* _PROBLEM REQUIREMENTS_
Copy out all lines bearing the word "begin" from the listing below.

* _DATASET RECORDS_
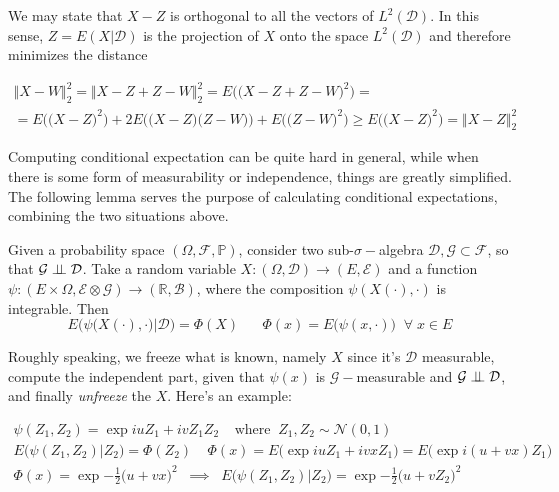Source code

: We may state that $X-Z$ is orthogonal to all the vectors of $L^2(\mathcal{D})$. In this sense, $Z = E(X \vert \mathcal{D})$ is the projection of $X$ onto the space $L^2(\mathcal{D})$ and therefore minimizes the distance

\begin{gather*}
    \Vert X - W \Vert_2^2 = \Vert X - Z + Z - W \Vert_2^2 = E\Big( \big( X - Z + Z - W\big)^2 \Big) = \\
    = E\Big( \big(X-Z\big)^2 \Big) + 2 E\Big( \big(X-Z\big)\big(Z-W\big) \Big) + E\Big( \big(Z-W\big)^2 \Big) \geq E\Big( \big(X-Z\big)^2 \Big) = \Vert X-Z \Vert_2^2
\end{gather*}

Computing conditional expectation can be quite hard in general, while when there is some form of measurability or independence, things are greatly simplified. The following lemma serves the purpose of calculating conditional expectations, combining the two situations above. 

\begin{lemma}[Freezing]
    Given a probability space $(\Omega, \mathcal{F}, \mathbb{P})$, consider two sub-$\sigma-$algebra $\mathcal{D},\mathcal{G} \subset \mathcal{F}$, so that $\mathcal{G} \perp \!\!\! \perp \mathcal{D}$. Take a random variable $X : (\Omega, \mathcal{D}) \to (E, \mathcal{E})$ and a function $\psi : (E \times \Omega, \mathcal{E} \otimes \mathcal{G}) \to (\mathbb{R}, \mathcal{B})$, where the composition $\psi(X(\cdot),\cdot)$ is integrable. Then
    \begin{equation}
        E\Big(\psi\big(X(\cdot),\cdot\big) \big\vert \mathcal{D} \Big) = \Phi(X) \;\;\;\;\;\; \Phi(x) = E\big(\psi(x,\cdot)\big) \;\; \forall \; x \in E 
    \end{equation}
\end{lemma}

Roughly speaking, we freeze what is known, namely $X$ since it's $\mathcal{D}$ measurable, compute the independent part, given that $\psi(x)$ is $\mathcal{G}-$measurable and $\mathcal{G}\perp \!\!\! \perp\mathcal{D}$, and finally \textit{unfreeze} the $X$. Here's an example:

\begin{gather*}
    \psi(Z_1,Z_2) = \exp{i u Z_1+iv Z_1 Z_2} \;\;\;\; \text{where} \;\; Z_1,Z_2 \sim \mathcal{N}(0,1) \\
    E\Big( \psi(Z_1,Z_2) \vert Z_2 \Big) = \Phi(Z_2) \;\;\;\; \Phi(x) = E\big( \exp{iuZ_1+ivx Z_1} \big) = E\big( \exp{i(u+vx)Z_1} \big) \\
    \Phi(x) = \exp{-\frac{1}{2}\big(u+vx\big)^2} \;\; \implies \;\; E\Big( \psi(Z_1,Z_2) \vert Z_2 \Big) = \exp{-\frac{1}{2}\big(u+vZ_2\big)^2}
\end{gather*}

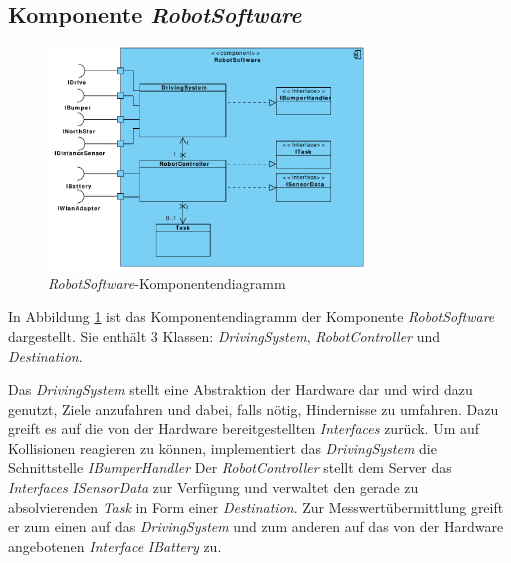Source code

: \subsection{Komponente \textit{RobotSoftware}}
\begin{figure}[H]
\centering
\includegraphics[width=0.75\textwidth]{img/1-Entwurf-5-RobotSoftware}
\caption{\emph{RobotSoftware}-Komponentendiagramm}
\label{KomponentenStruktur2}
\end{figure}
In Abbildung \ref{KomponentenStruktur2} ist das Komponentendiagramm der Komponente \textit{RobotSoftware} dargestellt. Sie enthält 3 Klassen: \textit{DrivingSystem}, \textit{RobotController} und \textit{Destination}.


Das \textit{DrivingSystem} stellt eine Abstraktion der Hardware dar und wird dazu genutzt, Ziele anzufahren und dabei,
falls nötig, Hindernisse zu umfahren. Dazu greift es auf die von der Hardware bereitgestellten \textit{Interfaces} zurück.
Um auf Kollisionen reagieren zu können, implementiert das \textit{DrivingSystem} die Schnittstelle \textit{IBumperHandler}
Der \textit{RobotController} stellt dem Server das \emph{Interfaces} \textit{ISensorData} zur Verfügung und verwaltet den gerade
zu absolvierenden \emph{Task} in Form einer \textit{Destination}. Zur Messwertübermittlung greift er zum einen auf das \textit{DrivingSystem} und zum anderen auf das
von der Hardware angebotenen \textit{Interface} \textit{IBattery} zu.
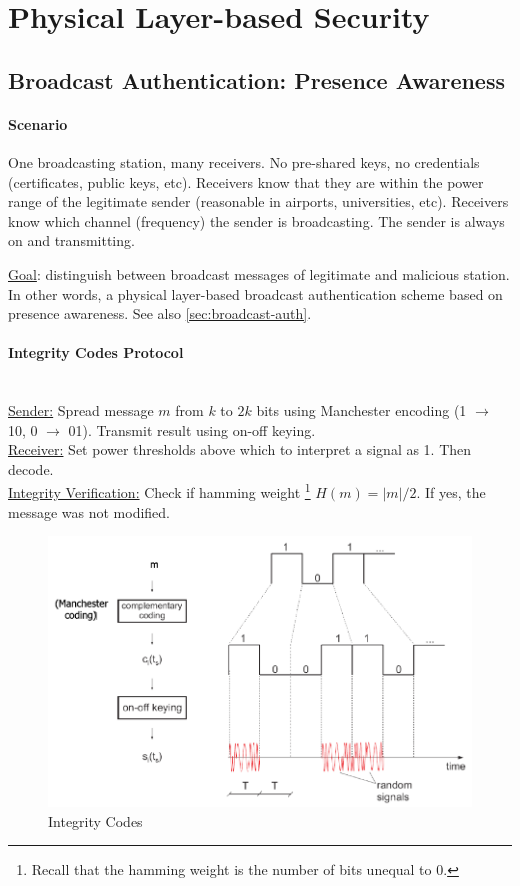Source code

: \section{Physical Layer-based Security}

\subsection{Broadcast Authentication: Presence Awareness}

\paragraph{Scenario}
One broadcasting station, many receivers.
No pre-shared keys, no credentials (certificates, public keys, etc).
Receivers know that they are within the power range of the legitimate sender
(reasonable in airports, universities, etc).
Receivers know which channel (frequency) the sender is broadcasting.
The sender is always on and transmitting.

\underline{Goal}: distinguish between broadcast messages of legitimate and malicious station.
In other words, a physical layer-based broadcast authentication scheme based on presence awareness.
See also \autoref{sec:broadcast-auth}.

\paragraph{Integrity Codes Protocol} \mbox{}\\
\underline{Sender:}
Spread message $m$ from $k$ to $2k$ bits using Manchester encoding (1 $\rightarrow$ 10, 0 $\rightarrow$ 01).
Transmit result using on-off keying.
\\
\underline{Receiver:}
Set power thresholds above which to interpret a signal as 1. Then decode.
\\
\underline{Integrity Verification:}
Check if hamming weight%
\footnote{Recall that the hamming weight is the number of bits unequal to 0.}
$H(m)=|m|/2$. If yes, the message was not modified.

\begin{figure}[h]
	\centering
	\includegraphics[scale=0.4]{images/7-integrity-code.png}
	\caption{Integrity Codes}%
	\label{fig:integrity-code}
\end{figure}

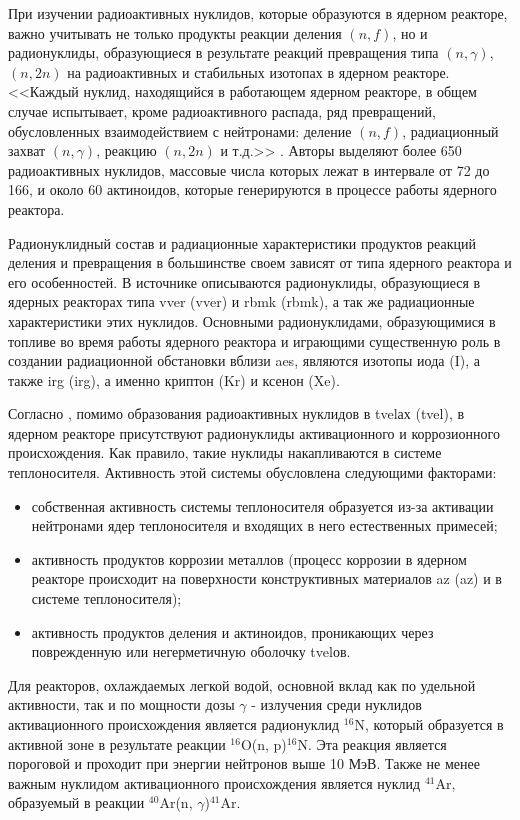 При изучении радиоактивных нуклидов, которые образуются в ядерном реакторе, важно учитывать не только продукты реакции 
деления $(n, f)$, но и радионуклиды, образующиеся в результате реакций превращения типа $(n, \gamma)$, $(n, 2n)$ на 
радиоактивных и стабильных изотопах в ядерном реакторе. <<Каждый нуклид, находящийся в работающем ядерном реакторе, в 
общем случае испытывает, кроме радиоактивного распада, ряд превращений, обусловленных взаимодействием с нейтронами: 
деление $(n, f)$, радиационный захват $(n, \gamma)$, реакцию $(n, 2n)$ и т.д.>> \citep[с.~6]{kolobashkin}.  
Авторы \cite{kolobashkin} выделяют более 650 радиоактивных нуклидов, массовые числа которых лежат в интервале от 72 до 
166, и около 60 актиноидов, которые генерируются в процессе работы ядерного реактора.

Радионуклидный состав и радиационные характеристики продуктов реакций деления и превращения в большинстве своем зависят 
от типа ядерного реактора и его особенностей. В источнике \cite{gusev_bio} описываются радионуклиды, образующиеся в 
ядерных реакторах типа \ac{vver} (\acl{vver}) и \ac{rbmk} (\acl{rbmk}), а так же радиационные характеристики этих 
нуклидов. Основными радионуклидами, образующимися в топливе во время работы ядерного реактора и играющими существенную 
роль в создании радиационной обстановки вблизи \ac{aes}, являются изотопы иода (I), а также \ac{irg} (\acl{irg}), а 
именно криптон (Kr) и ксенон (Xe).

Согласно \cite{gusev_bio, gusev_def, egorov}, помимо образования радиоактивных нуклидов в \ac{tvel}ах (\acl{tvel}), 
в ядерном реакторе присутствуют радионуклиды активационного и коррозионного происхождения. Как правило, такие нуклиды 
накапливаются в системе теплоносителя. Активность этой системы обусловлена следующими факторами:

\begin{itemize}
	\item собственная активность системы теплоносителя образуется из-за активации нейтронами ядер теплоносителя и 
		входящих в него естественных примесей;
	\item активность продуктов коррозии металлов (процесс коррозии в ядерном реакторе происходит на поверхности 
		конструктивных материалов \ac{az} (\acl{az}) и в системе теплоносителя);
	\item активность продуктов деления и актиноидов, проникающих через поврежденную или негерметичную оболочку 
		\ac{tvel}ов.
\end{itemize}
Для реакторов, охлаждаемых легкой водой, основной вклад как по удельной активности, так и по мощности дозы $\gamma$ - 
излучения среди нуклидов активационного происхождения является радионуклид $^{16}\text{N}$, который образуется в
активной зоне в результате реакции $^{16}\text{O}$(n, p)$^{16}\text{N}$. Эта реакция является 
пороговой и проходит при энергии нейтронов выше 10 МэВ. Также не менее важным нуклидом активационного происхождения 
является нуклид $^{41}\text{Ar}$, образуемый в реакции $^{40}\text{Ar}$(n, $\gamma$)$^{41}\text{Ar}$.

...

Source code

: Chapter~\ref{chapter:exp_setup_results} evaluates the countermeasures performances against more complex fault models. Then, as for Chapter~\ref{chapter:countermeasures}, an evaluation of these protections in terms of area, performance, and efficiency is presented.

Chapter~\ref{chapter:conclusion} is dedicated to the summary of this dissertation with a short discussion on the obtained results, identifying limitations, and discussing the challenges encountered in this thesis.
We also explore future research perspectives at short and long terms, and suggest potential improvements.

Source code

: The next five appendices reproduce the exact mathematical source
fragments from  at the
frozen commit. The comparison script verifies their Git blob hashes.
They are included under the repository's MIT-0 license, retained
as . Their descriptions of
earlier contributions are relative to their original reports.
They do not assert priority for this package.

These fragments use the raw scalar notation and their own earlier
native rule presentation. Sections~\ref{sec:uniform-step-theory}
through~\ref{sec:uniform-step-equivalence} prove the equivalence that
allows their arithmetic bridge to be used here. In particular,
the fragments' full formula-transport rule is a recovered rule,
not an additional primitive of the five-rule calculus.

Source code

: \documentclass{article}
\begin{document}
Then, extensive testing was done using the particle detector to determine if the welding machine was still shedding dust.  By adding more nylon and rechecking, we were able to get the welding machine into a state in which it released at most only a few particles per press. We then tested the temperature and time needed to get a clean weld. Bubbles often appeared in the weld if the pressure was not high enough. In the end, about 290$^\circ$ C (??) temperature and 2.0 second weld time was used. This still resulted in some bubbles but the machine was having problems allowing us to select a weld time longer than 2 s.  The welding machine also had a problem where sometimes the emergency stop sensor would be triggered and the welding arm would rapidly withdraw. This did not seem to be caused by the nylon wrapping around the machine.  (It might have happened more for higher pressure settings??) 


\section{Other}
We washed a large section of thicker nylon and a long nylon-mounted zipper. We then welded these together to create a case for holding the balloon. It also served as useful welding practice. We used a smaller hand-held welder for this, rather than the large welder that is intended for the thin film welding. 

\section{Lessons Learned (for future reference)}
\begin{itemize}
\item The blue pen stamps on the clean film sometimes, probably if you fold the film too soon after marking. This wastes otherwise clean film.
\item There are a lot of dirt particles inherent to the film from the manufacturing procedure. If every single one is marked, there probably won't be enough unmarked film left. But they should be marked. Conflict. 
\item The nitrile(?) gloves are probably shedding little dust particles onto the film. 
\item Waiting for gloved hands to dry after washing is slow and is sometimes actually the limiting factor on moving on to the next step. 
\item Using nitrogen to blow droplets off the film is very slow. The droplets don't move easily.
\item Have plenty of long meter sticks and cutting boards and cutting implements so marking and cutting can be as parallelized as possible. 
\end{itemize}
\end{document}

* _RESPONSE FOR THIS EXERCISE_
\begin{gather*}
\begin{lemma}[Freezing]
    \begin{equation}
\begin{gather*}
\begin{figure}[H]
\begin{figure}[h]
\begin{itemize}
\begin{document}
\begin{itemize}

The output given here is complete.